Le but de Ségolène est pourtant noble. Elle tient à répondre à la crise de confiance entre le peuple et ses gouvernants. Pourtant, ça ne résoudra rien. Si les jurys populaires ont pour tâche de représenter le peuple, qu’est-ce que doit alors représenter les élus ? Les élus sont déjà censés représenter le peuple, et créer des jurys populaires ne feraient que les en éloigner, les considérant alors comme tout simplement… des adversaires politiques ! Imaginez un peu la concurrence que cela créerait ! « Nous représentons le peuple » affirmeront les jurys populaires. « Non, c’est nous qui le représentons ! » répondront quant à eux les « classiques » élus. On créera une vraie concurrence de légitimité. Et puis, le peuple, se sentira-t-il mieux représenter pour autant ?! On peut en douter ! Si on veut connaître l’avis du peuple, qu’on le lui demande (et même qui le donne de lui-même !), sus aux panels, sus aux sondages, sus à la démocratie d’opinion ! C’est illusoire et dangereux de faire croire au peuple que ses intérêts seront mieux défendus par ces jurys populaires ! Il ne doit pas y avoir les institutions du peuple et les institutions des élites. Il ne doit y avoir que des institutions du et par le peuple.
Pour résoudre la crise de confiance, il n’y a pas 36 solutions. Qu’on réforme le système à la base, à la racine. Ce n’est pas avec des pansements que l’on stoppe une hémorragie. Tout doit passer par une meilleure représentativité. Cela passe premièrement par davantage de proportionnelle, des mandats uniques et plus courts et un vrai statut de l’élu. Cela induit également d’aller vers une vraie démocratie participative, avec le droit d’initiative citoyenne, avec l’utilisation plus fréquente du référendum, nationale ou locale. Il faut enfin que les élus gouvernent avec une plus grande clarté et de transparence, si ce n’est déjà le cas pour de nombreux élus locaux.
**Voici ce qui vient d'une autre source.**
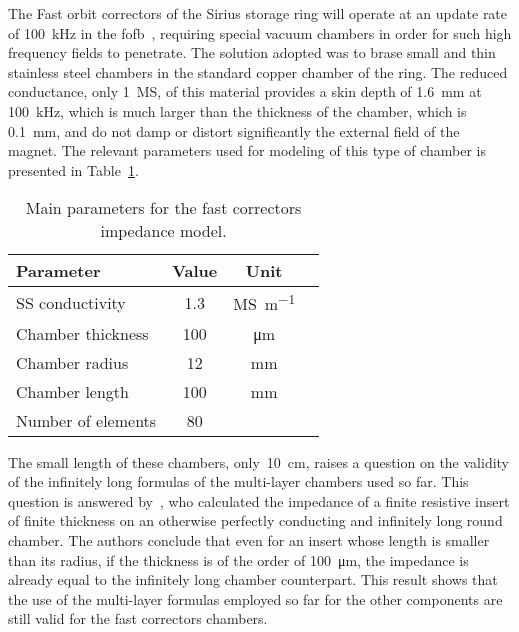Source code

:     The Fast orbit correctors of the Sirius storage ring will operate at an update rate of \SI{100}{\kilo\hertz} in the \gls{fofb}~\cite{Tavares2013}, requiring special vacuum chambers in order for such high frequency fields to penetrate. The solution adopted was to brase small and thin stainless steel chambers in the standard copper chamber of the ring. The reduced conductance, only \SI{1}{\mega\siemens}, of this material provides a skin depth of \SI{1.6}{\milli\meter} at \SI{100}{\kilo\hertz}, which is much larger than the thickness of the chamber, which is \SI{0.1}{\milli\meter}, and do not damp or distort significantly the external field of the magnet. The relevant parameters used for modeling of this type of chamber is presented in Table~\ref{tab:fast_correctors_chamber_parameters}.
    \begin{table}[hb]
        \centering
        \caption{Main parameters for the fast correctors impedance model.}
        \label{tab:fast_correctors_chamber_parameters}
        \begin{tabular}{lccc}
            \toprule
            Parameter            & Value      & Unit \\
            \midrule
            SS conductivity      & 1.3  & \si{\mega\siemens\per\meter}\\
            Chamber thickness    & 100  & \si{\micro\meter}\\
            Chamber radius       & 12   & \si{\milli\meter}\\
            Chamber length       & 100  & \si{\milli\meter}\\
            Number of elements   &  80  & \\
            \bottomrule
        \end{tabular}
    \end{table}

    The small length of these chambers, only~\SI{10}{\centi\meter}, raises a question on the validity of the infinitely long formulas of the multi-layer chambers used so far. This question is answered by~, who calculated the impedance of a finite resistive insert of finite thickness on an otherwise perfectly conducting and infinitely long round chamber. The authors conclude that even for an insert whose length is smaller than its radius, if the thickness is of the order of \SI{100}{\micro\meter}, the impedance is already equal to the infinitely long chamber counterpart. This result shows that the use of the multi-layer formulas employed so far for the other components are still valid for the fast correctors chambers.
Il faut bien sûr que les élus proposent de vraies idées, de vraies solutions. A quoi sert un élu s’il n’est pas capable de proposer la moindre solution. Les citoyens doivent participer à ce débat, c’est certain. Le peuple n’est pas débile. Mais le peuple attend des politiques qu’ils leur proposent des solutions, pas qu’ils leur en demandent en permanence. Entre proposer et écouter, il y a moyen de trouver un juste milieu. Le peuple a un droit à la parole, mais les politiques ont un devoir de compétence.
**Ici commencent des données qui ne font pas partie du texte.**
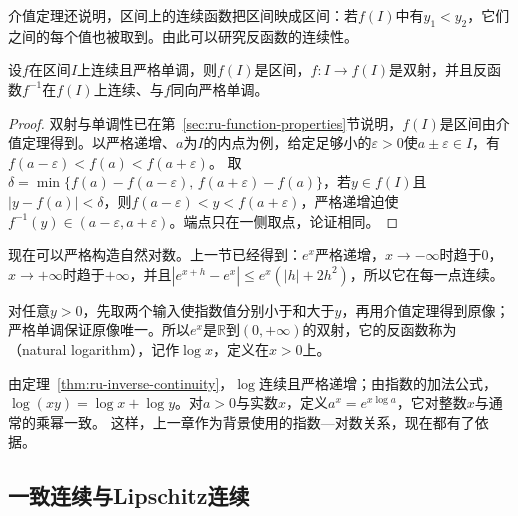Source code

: 介值定理还说明，区间上的连续函数把区间映成区间：若$f(I)$中有$y_1<y_2$，它们之间的每个值也被取到。由此可以研究反函数的连续性。
\begin{theorem}[严格单调连续函数的反函数]
\label{thm:ru-inverse-continuity}
\label{sec:analysis-inverse-continuity}
设$f$在区间$I$上连续且严格单调，则$f(I)$是区间，$f:I\to f(I)$是双射，并且反函数$f^{-1}$在$f(I)$上连续、与$f$同向严格单调。
\end{theorem}
\begin{proof}
双射与单调性已在第~\ref{sec:ru-function-properties}节说明，$f(I)$是区间由介值定理得到。以严格递增、$a$为$I$的内点为例，给定足够小的$\varepsilon>0$使$a\pm\varepsilon\in I$，有$f(a-\varepsilon)<f(a)<f(a+\varepsilon)$。
取$\delta=\min\{f(a)-f(a-\varepsilon),\,f(a+\varepsilon)-f(a)\}$，若$y\in f(I)$且$|y-f(a)|<\delta$，则$f(a-\varepsilon)<y<f(a+\varepsilon)$，严格递增迫使$f^{-1}(y)\in(a-\varepsilon,a+\varepsilon)$。端点只在一侧取点，论证相同。
\end{proof}

现在可以严格构造自然对数。上一节已经得到：$e^x$严格递增，$x\to-\infty$时趋于$0$，$x\to+\infty$时趋于$+\infty$，并且$|e^{x+h}-e^x|\leq e^x(|h|+2h^2)$，所以它在每一点连续。

对任意$y>0$，先取两个输入使指数值分别小于和大于$y$，再用介值定理得到原像；严格单调保证原像唯一。所以$e^x$是$\mathbb R$到$(0,+\infty)$的双射，它的反函数称为（natural logarithm），记作$\log x$，定义在$x>0$上。

由定理~\ref{thm:ru-inverse-continuity}，$\log$连续且严格递增；由指数的加法公式，$\log(xy)=\log x+\log y$。对$a>0$与实数$x$，定义$a^x=e^{x\log a}$，它对整数$x$与通常的乘幂一致。
这样，上一章作为背景使用的指数—对数关系，现在都有了依据。

\subsection{一致连续与Lipschitz连续}
\label{sec:ru-uniform-lipschitz}
\label{sec:analysis-continuity-relations}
Les jurys populaires n’apporteront rien, sinon une démocratie superficielle, une démocratie directe de simple apparence. Sans remettre en cause le système politique dans sa globalité, les jurys populaires n’auront qu’un dessein conflictuel. En tout cas, Ségolène a réussie à déchaîner les passions autour d’elle. La laïcité, sujet bien plus grave que le cas personnel de la Dame du Poitou, est pendant ce temps-là reléguée au second plan, magnifique... Elle n’a presque rien dit, mais elle a réussie à créer un débat sur un sujet aussi important, celui de la démocratie, et c'est très bien. On attend plus qu’elle en dise davantage, et là, ceux qui y avaient vus une mesure révolutionnaire, vont vite déchanter. Elle est d’ailleurs revenue sur l’idée aussi évoquée de téléviser le Conseil des ministres, comprenant que cela était bien dangereux pour le déroulement de celui-ci. Mais démagogie ne rime malheureusement pas avec réflexion…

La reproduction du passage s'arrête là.